Moreover, if President Trump carried out his threat to impose a 25 per cent tariff on Canadian autos and parts, the loss to Canadian household income would have been even larger.
So while the USMCA averted the worst possible outcome for Canada, it fell far short of what might have been. The deal provides little benefit for Canadian consumers. Sure, there will be some modest increases of lower-priced dairy products imported from the U.S., and Canadians can buy more online products duty free. But even these modest gains may be offset by higher costs of automobiles in Canada due to provisions that reduce the efficiency of North American auto production.
Moreover, the USMCA does not open Canadian markets (in any substantial way) to competition that would increase efficiency among domestic producers. In particular, supply management remains largely intact, guaranteeing artificially high prices for milk, butter, poultry, etc. Regulatory protections for domestic producers of transportation, broadcasting and commercial banking services also remain essentially untouched. Finally, Canadian access to the U.S. market was not markedly improved, notwithstanding the preservation of NAFTA’s dispute resolution process.

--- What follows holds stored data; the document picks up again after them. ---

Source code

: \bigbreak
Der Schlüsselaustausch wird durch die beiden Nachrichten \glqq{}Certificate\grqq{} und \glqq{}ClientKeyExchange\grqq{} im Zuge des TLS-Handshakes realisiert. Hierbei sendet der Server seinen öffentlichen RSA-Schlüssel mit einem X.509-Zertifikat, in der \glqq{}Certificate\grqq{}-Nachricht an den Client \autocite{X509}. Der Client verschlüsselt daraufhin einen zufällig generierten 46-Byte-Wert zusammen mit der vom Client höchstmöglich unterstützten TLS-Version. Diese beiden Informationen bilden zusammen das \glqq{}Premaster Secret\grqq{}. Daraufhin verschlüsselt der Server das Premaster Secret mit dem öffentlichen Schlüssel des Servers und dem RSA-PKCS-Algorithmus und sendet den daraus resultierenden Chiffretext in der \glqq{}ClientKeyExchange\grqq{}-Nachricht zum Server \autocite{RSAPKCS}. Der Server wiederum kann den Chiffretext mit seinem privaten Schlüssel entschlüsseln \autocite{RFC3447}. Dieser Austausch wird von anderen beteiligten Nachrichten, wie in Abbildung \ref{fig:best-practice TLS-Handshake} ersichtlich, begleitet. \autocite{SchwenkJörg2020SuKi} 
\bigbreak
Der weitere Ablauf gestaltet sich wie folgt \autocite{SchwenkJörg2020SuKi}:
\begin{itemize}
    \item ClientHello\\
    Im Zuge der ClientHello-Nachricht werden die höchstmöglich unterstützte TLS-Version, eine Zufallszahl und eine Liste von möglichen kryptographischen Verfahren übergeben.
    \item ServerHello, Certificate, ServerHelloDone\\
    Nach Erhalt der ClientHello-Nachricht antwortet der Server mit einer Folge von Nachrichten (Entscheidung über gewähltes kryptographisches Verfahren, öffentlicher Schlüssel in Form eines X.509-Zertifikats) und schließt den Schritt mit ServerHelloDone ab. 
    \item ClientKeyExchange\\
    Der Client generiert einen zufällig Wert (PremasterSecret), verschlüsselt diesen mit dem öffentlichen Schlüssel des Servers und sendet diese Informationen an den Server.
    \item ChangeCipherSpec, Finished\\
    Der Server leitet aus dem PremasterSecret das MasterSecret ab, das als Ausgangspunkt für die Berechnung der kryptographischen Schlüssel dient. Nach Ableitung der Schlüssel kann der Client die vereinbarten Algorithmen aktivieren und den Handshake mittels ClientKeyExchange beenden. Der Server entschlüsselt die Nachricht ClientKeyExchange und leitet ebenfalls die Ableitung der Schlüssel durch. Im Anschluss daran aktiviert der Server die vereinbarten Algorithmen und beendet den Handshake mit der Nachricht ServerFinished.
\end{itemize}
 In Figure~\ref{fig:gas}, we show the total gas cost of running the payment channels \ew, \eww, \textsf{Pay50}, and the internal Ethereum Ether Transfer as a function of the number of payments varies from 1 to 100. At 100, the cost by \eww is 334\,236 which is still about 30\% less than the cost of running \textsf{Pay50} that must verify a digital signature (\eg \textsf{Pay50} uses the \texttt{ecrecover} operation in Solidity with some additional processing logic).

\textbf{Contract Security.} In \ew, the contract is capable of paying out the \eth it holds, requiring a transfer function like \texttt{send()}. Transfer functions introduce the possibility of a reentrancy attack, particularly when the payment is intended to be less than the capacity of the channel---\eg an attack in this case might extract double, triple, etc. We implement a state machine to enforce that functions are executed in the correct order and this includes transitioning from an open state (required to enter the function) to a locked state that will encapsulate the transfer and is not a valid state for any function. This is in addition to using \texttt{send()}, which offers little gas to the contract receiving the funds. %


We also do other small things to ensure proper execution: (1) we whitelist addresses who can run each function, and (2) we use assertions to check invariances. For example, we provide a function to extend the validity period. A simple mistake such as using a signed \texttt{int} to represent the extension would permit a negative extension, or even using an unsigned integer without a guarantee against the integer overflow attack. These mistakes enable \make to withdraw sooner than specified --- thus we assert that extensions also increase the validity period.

In short, with their “successful” negotiations, Canadian officials essentially preserved the status quo—despite Prime Minister Trudeau’s focus on social justice issues, a non-starter for the U.S. and Mexico. Indeed, the Trudeau government sought—and was largely successful—in protecting Canadian dairy farmers, producers of entertainment programming, broadcast distributors and telecom companies, among other players. Given this narrow protectionist mindset, it was unlikely the government would deliver greater choice and lower prices for Canadian consumers, or enhanced capital investment and productivity growth that, again, would benefit Canadians.
So what should Canada have done differently?
As noted in our recent Fraser Institute study, the answer to that question depends upon one’s view of freer trade. While trade and investment liberalization harms some domestic workers and firms by adding more competitors to the market, the overwhelming evidence finds that freer trade increases the incomes of most people, mainly by improving access to different and less-expensive products, directly increasing the purchasing power of households and efficiency of producers.
To secure these benefits, Canada could have challenged the Trump administration. Canada will negotiate eliminating tariff and non-tariff trade barriers, if the U.S. negotiates eliminating its tariff and non-tariff barriers. The Canadian list would include “Buy America” preferences for U.S. products, possible future trade actions against Canada on grounds of U.S. “national security,” U.S. agricultural subsidies, existing tariffs on Canadian steel and aluminum, and cabotage rules (essentially, restrictions on sea, air and other transportation services within individual countries) applied to Canadian companies.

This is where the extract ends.